Every year, restaurants throw away as much as 10 percent of the food they buy, as we reported yesterday, yet food waste ranks low on most chefs' list of priorities. But some restaurants want to do something about food waste in their quest to go green. That includes Mario Batali's Lupa Osteria Romana, one of New York's trendiest restaurants.
A few years ago, the ponytailed Food Network star and his business partners decided that their 19 restaurants should rank among the greenest in the world. So they hired a director of food safety and sustainability to encourage chefs to buy local ingredients, compost and save energy.

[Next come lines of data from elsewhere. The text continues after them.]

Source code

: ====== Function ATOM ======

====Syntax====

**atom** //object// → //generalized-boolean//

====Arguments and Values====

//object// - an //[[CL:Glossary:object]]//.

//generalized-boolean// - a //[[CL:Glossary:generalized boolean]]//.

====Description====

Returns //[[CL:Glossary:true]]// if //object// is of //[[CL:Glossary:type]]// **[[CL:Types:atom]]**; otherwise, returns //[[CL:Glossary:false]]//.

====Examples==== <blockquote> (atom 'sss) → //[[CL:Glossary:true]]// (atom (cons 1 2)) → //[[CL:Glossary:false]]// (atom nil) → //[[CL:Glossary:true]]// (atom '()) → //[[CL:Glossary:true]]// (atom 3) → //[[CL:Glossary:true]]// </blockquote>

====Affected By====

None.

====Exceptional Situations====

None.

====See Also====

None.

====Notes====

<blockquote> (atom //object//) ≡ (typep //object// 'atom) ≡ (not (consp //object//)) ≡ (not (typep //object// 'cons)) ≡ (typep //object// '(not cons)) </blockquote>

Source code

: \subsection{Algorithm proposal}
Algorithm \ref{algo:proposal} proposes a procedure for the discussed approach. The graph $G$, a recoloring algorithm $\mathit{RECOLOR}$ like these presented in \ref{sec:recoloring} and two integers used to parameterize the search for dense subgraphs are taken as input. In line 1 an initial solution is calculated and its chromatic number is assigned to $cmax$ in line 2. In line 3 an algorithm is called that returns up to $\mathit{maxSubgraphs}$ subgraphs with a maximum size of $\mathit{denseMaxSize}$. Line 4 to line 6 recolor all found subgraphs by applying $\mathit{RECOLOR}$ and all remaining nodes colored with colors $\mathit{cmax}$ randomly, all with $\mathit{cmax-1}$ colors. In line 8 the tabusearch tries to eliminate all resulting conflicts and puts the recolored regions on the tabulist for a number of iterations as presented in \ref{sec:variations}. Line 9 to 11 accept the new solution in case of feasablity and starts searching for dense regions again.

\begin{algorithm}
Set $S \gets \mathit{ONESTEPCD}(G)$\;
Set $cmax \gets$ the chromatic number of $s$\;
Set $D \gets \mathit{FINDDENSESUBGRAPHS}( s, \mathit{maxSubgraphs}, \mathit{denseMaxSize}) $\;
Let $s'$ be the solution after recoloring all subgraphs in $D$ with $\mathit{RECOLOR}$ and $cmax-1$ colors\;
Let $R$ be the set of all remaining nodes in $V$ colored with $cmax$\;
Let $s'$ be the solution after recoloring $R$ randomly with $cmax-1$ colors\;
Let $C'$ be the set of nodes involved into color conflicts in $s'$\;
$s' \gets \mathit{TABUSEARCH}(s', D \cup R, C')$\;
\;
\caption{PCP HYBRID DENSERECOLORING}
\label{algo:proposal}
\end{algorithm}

Then Batali's group heard about Andrew Shakman and his company, LeanPath. It was helping big institutions like Stanford University's dining halls and the MGM Grand Las Vegas save thousands of dollars in food costs with its waste tracking software.
But the LeanPath software had never been tested in a small place like Lupa where the chefs cook everything to order. So Shakman agreed to let Lupa try the system without charge.
For food that's expired, spoiled, overcooked or is trim waste, "we're going to put [it] on this scale before it goes into the garbage or into the compost," Shakman told the Lupa cooks when he visited the kitchen earlier this year.
When cooks put food waste on the LeanPath scale, they identify it and why they're throwing it away — like overcooked meat or spoiled fish. The software then calculates what that food waste is worth. With that information, a kitchen can figure out how it needs to change, Shakman says. (Watch a demo of how it works here.)
"Once we begin reducing food waste, we are spending less money on food because we're not buying food to waste it; we're spending less money on labor; we're spending less money on energy to keep that food cold and heat it up; we're spending less on waste disposal," says Shakman.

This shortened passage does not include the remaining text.